Las gafas, de signo de debilidad a objeto ‘fashion’ que mueve millones
Las gafas se han impuesto como una forma de decorar la cara y hablar de quién es uno. Y son, también por eso, un negocio multimillonario
LO ESCONDÍAMOS, nos daba vergüencita: ser el chico de gafas —o, en mi pueblo, de anteojos— era de las peores cosas que podían pasarte cuando tenías seis o siete años, empezabas la escuela, te enfrentabas a la crueldad del mundo, te ganaba.
No eran nada nuevo. En su forma más primitiva, las gafas llevan un milenio dando vueltas: al principio fue un vidrio más o menos pulido que se apoyaba sobre las letras de la página; hacia el año 1300 y en Italia, a alguien se le ocurrió ponerle un armazón para acercarlo al ojo e inventó los anteojos. El aparato funcionó, pero no terminó de popularizarse hasta dos siglos más tarde, cuando un alemán imaginó la imprenta y muchos más pudieron leer: hay inventos que se adelantan a su uso.
El éxito duró: es una de las pocas tecnologías que, en esencia, siguen siendo iguales que hace siete siglos. Pero las gafas fueron, durante mucho tiempo, un signo de debilidad: las usaban los que no veían bien, los empollones, los que no servían para el derroche de los cuerpos. Las gafas eran para los debiluchos y los tristes y tímidos y demasiado serios, y se llevaban con la mayor discreción posible: si había miseria, que no se notara. Solo las exhibían ciertas mujeres de comedia mala, ese lugar común de la secretaria modosita que en algún momento se soltaba el pelo, revoleaba las gafas y se volvía una perra. Pero precisamente: para ser una mujer de temer debía sacárselas.
Hasta que cambiaron los materiales: hace unos años se lograron plásticos que funcionaban mejor, no se rayaban, permitían artilugios más livianos y más lindos. Y a algún genio desconocido se le ocurrió la astucia de siempre —hacer de necesidad virtud, de condena jactancia— y empezó a fabricar gafas muy notorias. Gafas caprichosas, coloridas, retorcidas, que se veían de lejos; las gafas dejaron de ser estigma para volverse un estandarte, escudo refulgente de hipster poco hecho. Las gafas se han impuesto como un objeto fashion, una forma de decorar la cara y hablar de quién es uno. Y son, también por eso, un negocio multimillonario.

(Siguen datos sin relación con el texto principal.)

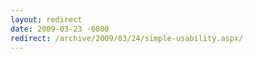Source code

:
 ```yaml
---
layout: redirect
date: 2009-03-23 -0800
redirect: /archive/2009/03/24/simple-usability.aspx/
---
```

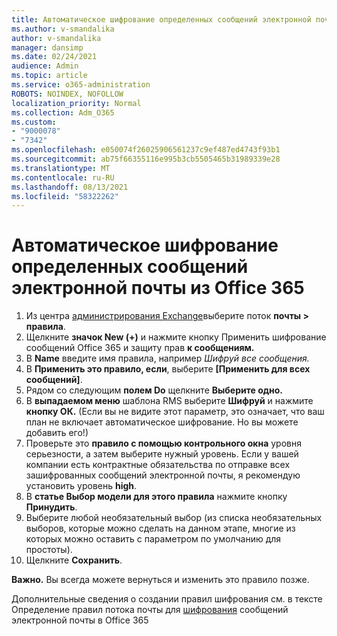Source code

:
 ```yaml
---
title: Автоматическое шифрование определенных сообщений электронной почты из Office 365
ms.author: v-smandalika
author: v-smandalika
manager: dansimp
ms.date: 02/24/2021
audience: Admin
ms.topic: article
ms.service: o365-administration
ROBOTS: NOINDEX, NOFOLLOW
localization_priority: Normal
ms.collection: Adm_O365
ms.custom:
- "9000078"
- "7342"
ms.openlocfilehash: e050074f26025906561237c9ef487ed4743f93b1
ms.sourcegitcommit: ab75f66355116e995b3cb5505465b31989339e28
ms.translationtype: MT
ms.contentlocale: ru-RU
ms.lasthandoff: 08/13/2021
ms.locfileid: "58322262"
---
```

# <a name="automatically-encrypt-certain-email-messages-from-office-365"></a>Автоматическое шифрование определенных сообщений электронной почты из Office 365

1. Из центра [администрирования Exchange](https://outlook.office365.com/ecp/)выберите поток **почты > правила**. 
2. Щелкните **значок New (+)** и нажмите кнопку Применить шифрование сообщений Office 365 и защиту прав **к сообщениям.**
3. В **Name** введите имя правила, например *Шифруй все сообщения.*
4. В **Применить это правило, если**, выберите **[Применить для всех сообщений]**. 
5. Рядом со следующим **полем Do** щелкните **Выберите одно.** 
6. В **выпадаемом меню** шаблона RMS выберите **Шифруй** и нажмите **кнопку ОК.** (Если вы не видите этот параметр, это означает, что ваш план не включает автоматическое шифрование. Но вы можете добавить его!)
7. Проверьте это **правило с помощью контрольного окна** уровня серьезности, а затем выберите нужный уровень. Если у вашей компании есть контрактные обязательства по отправке всех зашифрованных сообщений электронной почты, я рекомендую установить уровень **high**.
8. В **статье Выбор модели для этого правила** нажмите кнопку **Принудить**. 
9. Выберите любой необязательный выбор (из списка необязательных выборов, которые можно сделать на данном этапе, многие из которых можно оставить с параметром по умолчанию для простоты).
10. Щелкните **Сохранить**.

**Важно.** Вы всегда можете вернуться и изменить это правило позже.

Дополнительные сведения о создании правил шифрования см. в тексте Определение правил потока почты для [шифрования](https://docs.microsoft.com/microsoft-365/compliance/define-mail-flow-rules-to-encrypt-email) сообщений электронной почты в Office 365

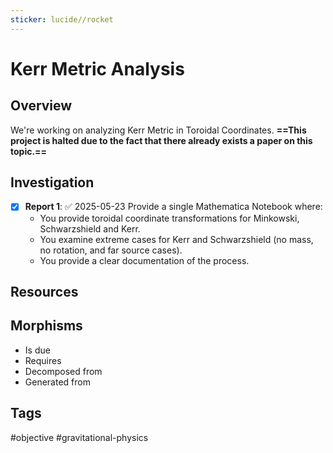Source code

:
 ```yaml
---
sticker: lucide//rocket
---
```

# Kerr Metric Analysis

## Overview
We're working on analyzing Kerr Metric in Toroidal Coordinates. **==This project is halted due to the fact that there already exists a paper on this topic.==**
## Investigation
- [x] **Report 1**: ✅ 2025-05-23
      Provide a single Mathematica Notebook where:
	- You provide toroidal coordinate transformations for Minkowski, Schwarzshield and Kerr.
	- You examine extreme cases for Kerr and Schwarzshield (no mass, no rotation, and far source cases).
	- You provide a clear documentation of the process.

## Resources

## Morphisms
- Is due
- Requires
- Decomposed from
- Generated from

## Tags
#objective #gravitational-physics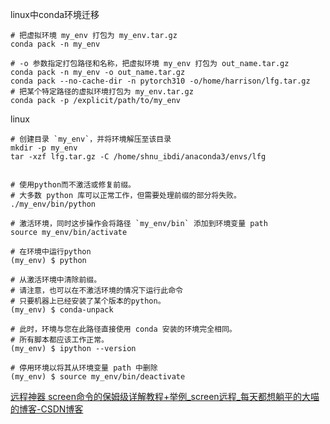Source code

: linux中conda环境迁移

```text
# 把虚拟环境 my_env 打包为 my_env.tar.gz
conda pack -n my_env

# -o 参数指定打包路径和名称，把虚拟环境 my_env 打包为 out_name.tar.gz
conda pack -n my_env -o out_name.tar.gz
conda pack --no-cache-dir -n pytorch310 -o/home/harrison/lfg.tar.gz
# 把某个特定路径的虚拟环境打包为 my_env.tar.gz
conda pack -p /explicit/path/to/my_env
```



linux

```text
# 创建目录 `my_env`，并将环境解压至该目录
mkdir -p my_env
tar -xzf lfg.tar.gz -C /home/shnu_ibdi/anaconda3/envs/lfg


# 使用python而不激活或修复前缀。
# 大多数 python 库可以正常工作，但需要处理前缀的部分将失败。
./my_env/bin/python

# 激活环境，同时这步操作会将路径 `my_env/bin` 添加到环境变量 path
source my_env/bin/activate

# 在环境中运行python
(my_env) $ python

# 从激活环境中清除前缀。
# 请注意，也可以在不激活环境的情况下运行此命令
# 只要机器上已经安装了某个版本的python。
(my_env) $ conda-unpack

# 此时，环境与您在此路径直接使用 conda 安装的环境完全相同。
# 所有脚本都应该工作正常。
(my_env) $ ipython --version

# 停用环境以将其从环境变量 path 中删除
(my_env) $ source my_env/bin/deactivate
```





[远程神器 screen命令的保姆级详解教程+举例_screen远程_每天都想躺平的大喵的博客-CSDN博客](https://blog.csdn.net/weixin_39925939/article/details/121033427)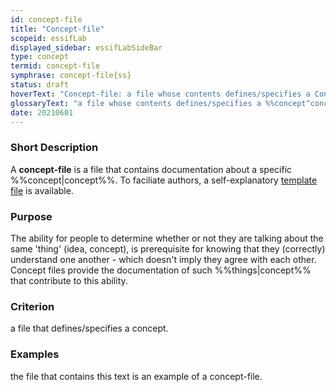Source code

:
 ```yaml
---
id: concept-file
title: "Concept-file"
scopeid: essifLab
displayed_sidebar: essifLabSideBar
type: concept
termid: concept-file
symphrase: concept-file{ss}
status: draft
hoverText: "Concept-file: a file whose contents defines/specifies a Concept."
glossaryText: "a file whose contents defines/specifies a %%concept^concept%%."
date: 20210601
---
```


### Short Description
A **concept-file** is a file that contains documentation about a specific %%concept|concept%%. To faciliate authors, a self-explanatory [template file](/tev1/concept-file.md) is available.

### Purpose
The ability for people to determine whether or not they are talking about the same 'thing' (idea, concept), is prerequisite for knowing that they (correctly) understand one another - which doesn't imply they agree with each other. Concept files provide the documentation of such %%things|concept%% that contribute to this ability.

### Criterion
a file that defines/specifies a concept.

### Examples
the file that contains this text is an example of a concept-file.

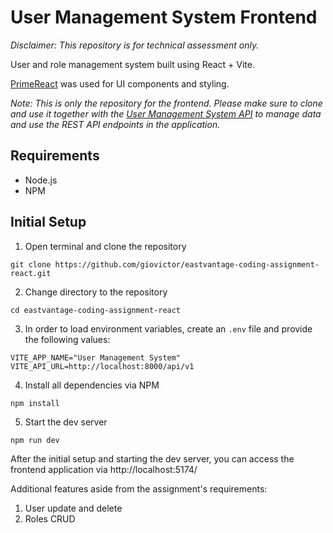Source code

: # User Management System Frontend

*Disclaimer: This repository is for technical assessment only.*

User and role management system built using React + Vite. 

<a href="https://primereact.org/" target="_blank">PrimeReact</a> was used for UI components and styling.

*Note: This is only the repository for the frontend. Please make sure to clone and use it together with the <a href="(https://github.com/giovictor/eastvantage-coding-assignment-laravel" target="_blank">User Management System API</a> to manage data and use the REST API endpoints in the application.*

## Requirements
* Node.js
* NPM

## Initial Setup
1. Open terminal and clone the repository

```
git clone https://github.com/giovictor/eastvantage-coding-assignment-react.git
```

2. Change directory to the repository
```
cd eastvantage-coding-assignment-react
```

3. In order to load environment variables, create an `.env` file and provide the following values:
```
VITE_APP_NAME="User Management System"
VITE_API_URL=http://localhost:8000/api/v1
```

4. Install all dependencies via NPM
```
npm install
```

5. Start the dev server
```
npm run dev
```

After the initial setup and starting the dev server, you can access the frontend application via http://localhost:5174/

Additional features aside from the assignment's requirements:
1. User update and delete
2. Roles CRUD
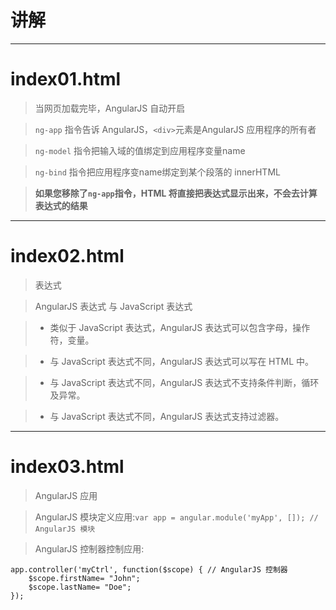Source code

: # 讲解
---

# index01.html

> 当网页加载完毕，AngularJS 自动开启

> `ng-app` 指令告诉 AngularJS，`<div>`元素是AngularJS 应用程序的所有者

> `ng-model` 指令把输入域的值绑定到应用程序变量name

> `ng-bind` 指令把应用程序变name绑定到某个段落的 innerHTML

> **如果您移除了`ng-app`指令，HTML 将直接把表达式显示出来，不会去计算表达式的结果**

---

# index02.html

> 表达式

> AngularJS 表达式 与 JavaScript 表达式

> - 类似于 JavaScript 表达式，AngularJS 表达式可以包含字母，操作符，变量。

> - 与 JavaScript 表达式不同，AngularJS 表达式可以写在 HTML 中。

> - 与 JavaScript 表达式不同，AngularJS 表达式不支持条件判断，循环及异常。

> - 与 JavaScript 表达式不同，AngularJS 表达式支持过滤器。

---

# index03.html

> AngularJS 应用

> AngularJS 模块定义应用:`var app = angular.module('myApp', []); // AngularJS 模块`

> AngularJS 控制器控制应用:
```javasrcipt
app.controller('myCtrl', function($scope) { // AngularJS 控制器
    $scope.firstName= "John";
    $scope.lastName= "Doe";
});
```
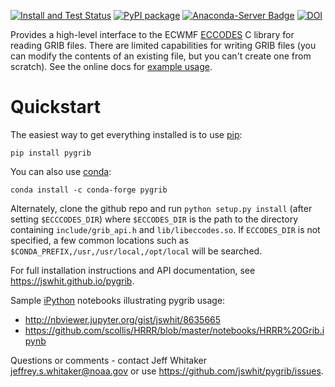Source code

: [![Install and Test Status](https://github.com/jswhit/pygrib/workflows/Install%20and%20Test/badge.svg)](https://github.com/jswhit/pygrib/actions)
[![PyPI package](https://badge.fury.io/py/pygrib.svg)](http://python.org/pypi/pygrib)
[![Anaconda-Server Badge](https://anaconda.org/conda-forge/pygrib/badges/version.svg)](https://anaconda.org/conda-forge/pygrib)
[![DOI](https://zenodo.org/badge/28599617.svg)](https://zenodo.org/badge/latestdoi/28599617)

Provides a high-level interface to the ECWMF [ECCODES](https://confluence.ecmwf.int/display/ECC) C library for reading GRIB files.
There are limited capabilities for writing GRIB files (you can modify the contents of an existing file, but you can't create one from scratch).  See the online docs for 
[example usage](https://jswhit.github.io/pygrib/api.html#example-usage).

Quickstart
==========

The easiest way to get everything installed is to use [pip](https://py.pypa.io):

```
pip install pygrib
```

You can also use [conda](https://docs.conda.io/en/latest/):

```
conda install -c conda-forge pygrib
```

Alternately, clone the github repo and run `python setup.py install` (after setting `$ECCCODES_DIR`)
where `$ECCODES_DIR` is the path to the directory containing `include/grib_api.h`
and `lib/libeccodes.so`. If `ECCODES_DIR` is not specified, a few common locations
such as `$CONDA_PREFIX,/usr,/usr/local,/opt/local` will be searched.

For full installation instructions and API documentation, see https://jswhit.github.io/pygrib.

Sample [iPython](http://ipython.org/) notebooks illustrating pygrib usage: 
* http://nbviewer.jupyter.org/gist/jswhit/8635665
* https://github.com/scollis/HRRR/blob/master/notebooks/HRRR%20Grib.ipynb

Questions or comments - contact Jeff Whitaker <jeffrey.s.whitaker@noaa.gov>
or use https://github.com/jswhit/pygrib/issues.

Vivimos en una civilización de la mirada. Ya son pocas las cosas que hacemos con los ojos cerrados; nos pasamos la vida mirando. Y mirando, dicen, más o menos mal: dos tercios de los adultos necesitan alguna corrección para sus ojos y la cantidad sigue aumentando, gracias a pantallas y leds y demás desafíos para el ojo. Los niños surcoreanos, por ejemplo, que están entre los más conectados del mundo, han duplicado su proporción de miopes: ahora son el 95 por ciento de los chicos de 20.
Así que se fabrican y se venden más y más anteojos: ver para creer. Esa fuente inagotable de dinero estuvo, estos años, controlada por dos grandes corporaciones: Essilor, una francesa que produce la mitad de los lentes recetados que se venden en el mundo, y Luxottica, una italiana que fabrica un cuarto de los armazones pero posee las marcas más afamadas y vendidas, desde Ray-Ban y Ralph Lauren hasta Vogue y Chanel —pasando por todas las demás. Los dos gigantes se unieron el año pasado: EssilorLuxottica, con su riqueza consonante, va a vender 1.000 millones (1.000.000.000) de lentes y armazones cada año, va a valer unos 45.000 millones de euros y va a emplear a unas 140.000 personas. Querrá —y podrá— dominar lo que su gente llama nuestra “experiencia visual”.
Mientras, oenegés denuncian que en los arrabales del mundo hay más de 2.000 millones de personas que necesitan gafas y no pueden tenerlas, no pueden pagarlas. Un informe del Foro Económico Mundial propone proveérselas porque, si las tuvieran, “la economía global” produciría 200.000 millones de euros más por año. La caridad bien entendida suele ser el negocio de unos pocos.